BEGIN
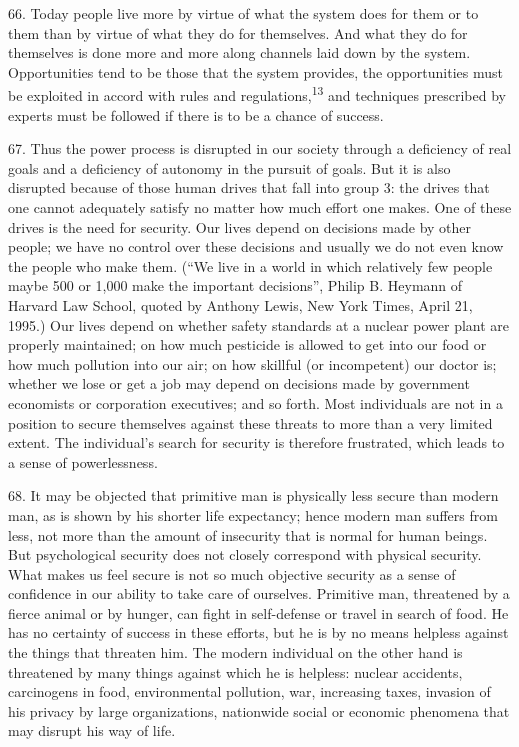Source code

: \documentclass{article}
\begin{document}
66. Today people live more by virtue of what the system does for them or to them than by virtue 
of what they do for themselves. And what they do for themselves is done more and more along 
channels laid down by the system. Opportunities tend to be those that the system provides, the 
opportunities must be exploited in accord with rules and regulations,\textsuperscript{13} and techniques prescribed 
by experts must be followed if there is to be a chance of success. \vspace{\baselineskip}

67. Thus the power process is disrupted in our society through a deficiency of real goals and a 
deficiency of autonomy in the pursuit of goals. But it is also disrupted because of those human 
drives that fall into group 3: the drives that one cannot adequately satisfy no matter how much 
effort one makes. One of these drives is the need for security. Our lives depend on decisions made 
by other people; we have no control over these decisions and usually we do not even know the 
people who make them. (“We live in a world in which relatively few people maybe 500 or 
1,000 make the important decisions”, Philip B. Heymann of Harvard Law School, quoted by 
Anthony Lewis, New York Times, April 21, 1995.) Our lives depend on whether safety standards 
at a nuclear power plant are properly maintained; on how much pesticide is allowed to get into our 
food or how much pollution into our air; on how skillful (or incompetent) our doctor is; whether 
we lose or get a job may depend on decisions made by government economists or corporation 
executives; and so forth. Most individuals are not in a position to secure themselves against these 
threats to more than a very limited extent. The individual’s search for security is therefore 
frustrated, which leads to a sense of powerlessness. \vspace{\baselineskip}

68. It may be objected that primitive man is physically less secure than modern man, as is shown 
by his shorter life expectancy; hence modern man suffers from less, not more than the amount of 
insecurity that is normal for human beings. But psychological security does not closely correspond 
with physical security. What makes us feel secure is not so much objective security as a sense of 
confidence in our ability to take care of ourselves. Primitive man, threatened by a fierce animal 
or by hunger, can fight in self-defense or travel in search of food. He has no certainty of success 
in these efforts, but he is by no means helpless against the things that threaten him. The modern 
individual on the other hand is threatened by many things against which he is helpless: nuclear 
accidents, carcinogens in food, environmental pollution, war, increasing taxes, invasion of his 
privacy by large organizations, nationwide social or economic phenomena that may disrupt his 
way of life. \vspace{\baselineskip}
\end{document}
END
BEGIN
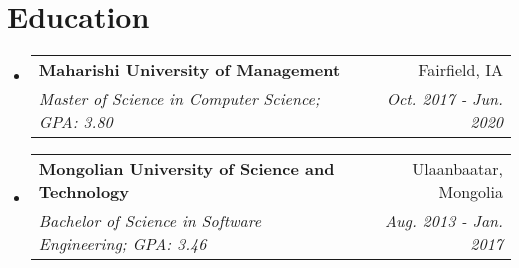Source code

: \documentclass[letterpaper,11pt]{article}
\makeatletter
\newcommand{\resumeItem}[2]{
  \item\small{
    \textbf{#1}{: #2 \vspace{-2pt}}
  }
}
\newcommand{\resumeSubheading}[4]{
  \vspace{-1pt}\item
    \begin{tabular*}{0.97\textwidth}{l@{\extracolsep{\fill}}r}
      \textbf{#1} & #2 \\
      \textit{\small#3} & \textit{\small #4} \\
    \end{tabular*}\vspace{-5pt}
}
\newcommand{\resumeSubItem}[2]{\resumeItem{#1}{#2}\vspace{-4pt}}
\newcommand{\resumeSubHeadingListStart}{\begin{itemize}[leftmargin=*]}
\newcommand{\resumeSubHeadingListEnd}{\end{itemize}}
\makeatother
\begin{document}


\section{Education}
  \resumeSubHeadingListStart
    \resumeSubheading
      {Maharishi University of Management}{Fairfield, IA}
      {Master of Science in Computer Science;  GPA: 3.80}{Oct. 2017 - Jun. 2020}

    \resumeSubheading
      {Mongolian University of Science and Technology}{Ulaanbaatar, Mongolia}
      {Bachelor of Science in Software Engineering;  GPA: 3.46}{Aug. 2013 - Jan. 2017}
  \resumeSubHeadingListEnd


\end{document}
END
BEGIN
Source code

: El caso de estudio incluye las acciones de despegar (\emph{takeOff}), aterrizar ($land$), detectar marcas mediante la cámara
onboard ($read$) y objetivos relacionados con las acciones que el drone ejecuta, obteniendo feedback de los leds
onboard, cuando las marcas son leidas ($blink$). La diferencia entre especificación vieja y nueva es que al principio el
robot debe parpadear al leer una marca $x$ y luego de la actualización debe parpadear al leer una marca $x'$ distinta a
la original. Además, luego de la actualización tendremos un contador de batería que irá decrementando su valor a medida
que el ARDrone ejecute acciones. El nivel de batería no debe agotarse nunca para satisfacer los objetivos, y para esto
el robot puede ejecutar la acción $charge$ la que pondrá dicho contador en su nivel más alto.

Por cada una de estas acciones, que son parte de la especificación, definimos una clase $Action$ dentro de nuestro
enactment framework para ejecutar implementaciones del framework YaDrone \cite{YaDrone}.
END
→ **Brief**
Transcribe the lines above between the line holding "onboard, cuando las" and the line holding "enactment framework para", inclusive, exactly as they stand and with nothing added.

→ **Answer for the task**
onboard, cuando las marcas son leidas ($blink$). La diferencia entre especificación vieja y nueva es que al principio el
robot debe parpadear al leer una marca $x$ y luego de la actualización debe parpadear al leer una marca $x'$ distinta a
la original. Además, luego de la actualización tendremos un contador de batería que irá decrementando su valor a medida
que el ARDrone ejecute acciones. El nivel de batería no debe agotarse nunca para satisfacer los objetivos, y para esto
el robot puede ejecutar la acción $charge$ la que pondrá dicho contador en su nivel más alto.

Por cada una de estas acciones, que son parte de la especificación, definimos una clase $Action$ dentro de nuestro
enactment framework para ejecutar implementaciones del framework YaDrone \cite{YaDrone}.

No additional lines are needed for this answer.